By: AIF Staff
Started in 2014, Saga Education is a high-dosage math tutoring program for students in grade 9 delivered by a combination of in-person tutors and technology-enabled support systems. Saga Education uses high-impact, in-person and online tutoring to transform public education outcomes for diverse student populations.
Saga Education focuses on math for a specific reason, because Algebra 1 is a pivotal gateway subject to high school graduation and long-term economic mobility.

According to the American Institutes for Research, 85% of students who pass Algebra 1 in 9th grade graduate within four years, compared to only 21% of those who never pass. The ability to pass Algebra 1 is an acute problem for Hispanic, African American, and lower-income students.
Saga Education directly addresses this issue by delivering in-school-day tutoring that leverages the power of human capital and modern technology to support students facing external challenges, like income disparities and racial barriers.
Saga Education works with school districts around the country to implement their tutoring curriculum into the regular school schedule. Saga Education tutors work in small groups, 1 tutor to 2-3 students, and they hold sessions 3 times per week for 30-50 minutes per day. The tutoring received is a dedicated, credit-bearing course embedded with students’ daily class schedules and delivered in addition to their core math classes. The Saga Education teachers, most of whom are recent college graduates being provided an annual stipend, stay with students throughout their educational journey and combine academic instruction, mentoring, and strong school-to-home relationships.
This evidence-based curriculum and model has been the subject of multiple Randomized Controlled Trials (RCTs) and is currently being deployed in several Chicago-area schools.
As part of their Chicago High-Impact Tutoring Program, Saga Education delivers its academic support program to students entering Algebra 1 at 16 different Chicago Public High Schools. Each Chicago Public High School selects a modality and a program model (in-person, live-online, or a hybrid) and then, a cohort of 53 tutors, who are trained in a specific 2-week program, provide consistent, structured support to small groups of students throughout the academic year.
Saga Education has already completed two rigorous, large-scale Randomized Controlled Trials (RCTs) evaluating the impact of its math tutoring model for low-income 9th and 10th grade students in Chicago. Among the outcomes, researchers found:
– Improved math achievement at the end of the tutoring year.
– Persistent effects one to two years later.
– Improved academic performance: Tutored students saw an average increase of 0.25 points in math GPA in 11th grade.
A similar Saga Education program in New Mexico produced equally promising findings following a RCT in 2024.
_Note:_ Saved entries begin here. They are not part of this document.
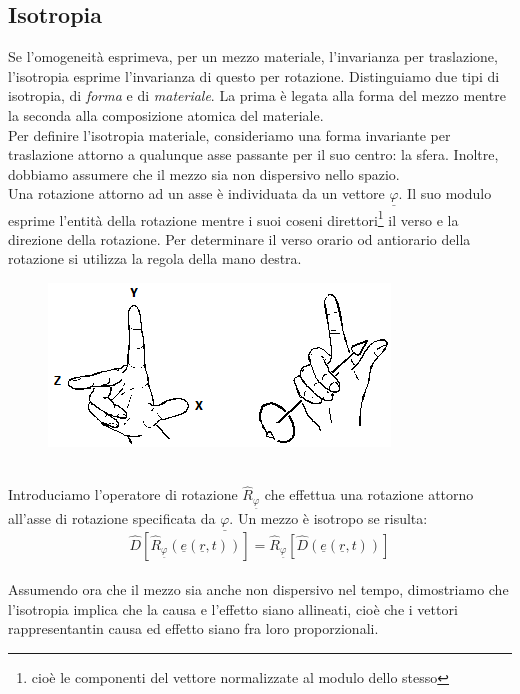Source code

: \documentclass{book}
\begin{document}
        \subsection{Isotropia}
            Se l'omogeneità esprimeva, per un mezzo materiale, l'invarianza per traslazione, l'isotropia esprime l'invarianza di questo per rotazione. Distinguiamo due tipi di isotropia, di \textit{forma} e di \textit{materiale}. La prima è legata alla forma del mezzo mentre la seconda alla composizione atomica del materiale. \\
            Per definire l'isotropia materiale, consideriamo una forma invariante per traslazione attorno a qualunque asse passante per il suo centro: la sfera. Inoltre, dobbiamo assumere che il mezzo sia non dispersivo nello spazio. \\
            Una rotazione attorno ad un asse è individuata da un vettore $\underline{\varphi}$. Il suo modulo esprime l'entità della rotazione mentre i suoi coseni direttori\footnote{cioè le componenti del vettore normalizzate al modulo dello stesso} il verso e la direzione della rotazione. Per determinare il verso orario od antiorario della rotazione si utilizza la regola della mano destra.
            \begin{figure}[h!]
                \centering
                \includegraphics[width=0.5\linewidth]{img//Chapter_one/chaptOneManoDestra.png}
            \end{figure}
            \\
            Introduciamo l'operatore di rotazione $\hat{R}_{\underline{\varphi}}$ che effettua una rotazione attorno all'asse di rotazione specificata da $\underline{\varphi}$. Un mezzo è isotropo se risulta:
            \begin{equation}
                \hat{D}[\hat{R}_{\underline{\varphi}}(\underline{e}(\underline{r}, t))] = \hat{R}_{\underline{\varphi}}[\hat{D}(\underline{e}(\underline{r}, t))]  
            \end{equation}
            \\
            Assumendo ora che il mezzo sia anche non dispersivo nel tempo, dimostriamo che l'isotropia implica che la causa e l'effetto siano allineati, cioè che i vettori rappresentantin causa ed effetto siano fra loro proporzionali. \\
\end{document}
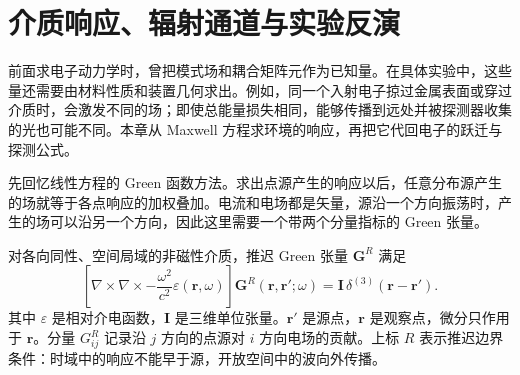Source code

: \chapter{介质响应、辐射通道与实验反演}\label{chap:media-radiation}

前面求电子动力学时，曾把模式场和耦合矩阵元作为已知量。在具体实验中，这些量还需要由材料性质和装置几何求出。例如，同一个入射电子掠过金属表面或穿过介质时，会激发不同的场；即使总能量损失相同，能够传播到远处并被探测器收集的光也可能不同。本章从 Maxwell 方程求环境的响应，再把它代回电子的跃迁与探测公式。

先回忆线性方程的 Green 函数方法。求出点源产生的响应以后，任意分布源产生的场就等于各点响应的加权叠加。电流和电场都是矢量，源沿一个方向振荡时，产生的场可以沿另一个方向，因此这里需要一个带两个分量指标的 Green 张量。\begin{definition}
对各向同性、空间局域的非磁性介质，推迟 Green 张量 $\mathbf G^R$ 满足
\begin{equation}
\boxed{
\left[\nabla\times\nabla\times
-\frac{\omega^2}{c^2}\varepsilon(\mathbf r,\omega)\right]
\mathbf G^R(\mathbf r,\mathbf r';\omega)
=\mathbf I\,\delta^{(3)}(\mathbf r-\mathbf r').}
\label{eq:retarded_green_tensor_beginner_definition_dp123}
\end{equation}
其中 $\varepsilon$ 是相对介电函数，$\mathbf I$ 是三维单位张量。$\mathbf r'$ 是源点，$\mathbf r$ 是观察点，微分只作用于 $\mathbf r$。分量 $G^R_{ij}$ 记录沿 $j$ 方向的点源对 $i$ 方向电场的贡献。上标 $R$ 表示推迟边界条件：时域中的响应不能早于源，开放空间中的波向外传播。
\end{definition}

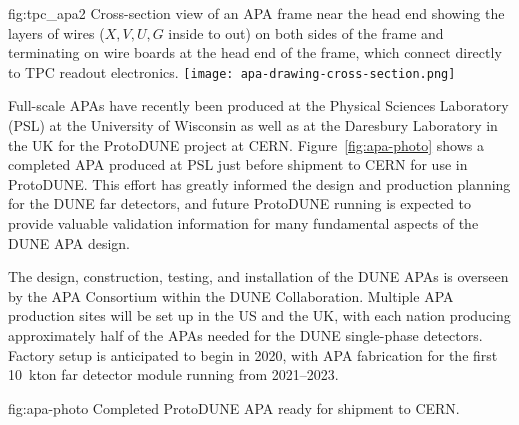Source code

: \begin{dunefigure}{fig:tpc_apa2}
{Cross-section view of an APA frame near the head end showing the layers of wires ($X,V,U,G$ inside to out) on both sides of the frame and terminating on wire boards at the head end of the frame, which connect directly to TPC readout electronics.} 
\texttt{[image: apa-drawing-cross-section.png]} 
\end{dunefigure} 

Full-scale APAs have recently been produced at the Physical Sciences Laboratory (PSL) at the University of Wisconsin as well as at the Daresbury Laboratory in the UK for the ProtoDUNE project at CERN. Figure~\ref{fig:apa-photo} shows a completed APA produced at PSL just before shipment to CERN for use in ProtoDUNE. This effort has greatly informed the design and production planning for the DUNE far detectors, and future ProtoDUNE running is expected to provide valuable validation information for many fundamental aspects of the DUNE APA design. 

The design, construction, testing, and installation of the DUNE APAs is overseen by the APA Consortium within the DUNE Collaboration. Multiple APA production sites will be set up in the US and the UK, with each nation producing approximately half of the APAs needed for the DUNE single-phase detectors.  Factory setup is anticipated to begin in 2020, with APA fabrication for the first \SI{10}{kton} far detector module running from 2021--2023.  

\begin{dunefigure}{fig:apa-photo}
{Completed ProtoDUNE APA ready for shipment to CERN.}
\setlength{\fboxsep}{0pt}
\setlength{\fboxrule}{0.5pt}
\end{dunefigure}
According to Saga Education, when looking more holistically at their impact, the effect of the tutoring program was:
– Students learned up to 2.5 years’ worth of math in one academic year.
– Math course failures were reduced by as much as 63% and course failures in non-tutored subjects were reduced by as much as 26%.
– Student attendance improves by as much as 18 days per academic year.
Each of the RCTs found “that the program produced sizable, statistically significant effects on student math scores on the district tests at the end of the tutoring year.” They also found that the positive effect of the program persists over time.
As University of Chicago researchers summarized when analyzing Saga Education’s approach:
“It is possible to substantially improve academic skills by accounting for the challenges of individualizing instruction—among other things— and that these strategies can be effective even when implemented in traditional public high schools to broad, representative samples of students. These strategies seem to work even with secondary school students, yielding benefit-cost ratios comparable to promising early childhood programs. Evidently adolescence is not too late to realize large social benefits from human capital investment.”
Without question, Saga Education has produced promising initial results in helping students cross a critical educational threshold and pass Algebra 1.
The American Idea Foundation is proud to partner with the organization as they continue scaling and evaluating their high-impact tutoring program in the Chicagoland area. Our hope is by utilizing Saga Education’s methods and their trained tutors, more younger Americans will develop the math skills to propel them forward in life.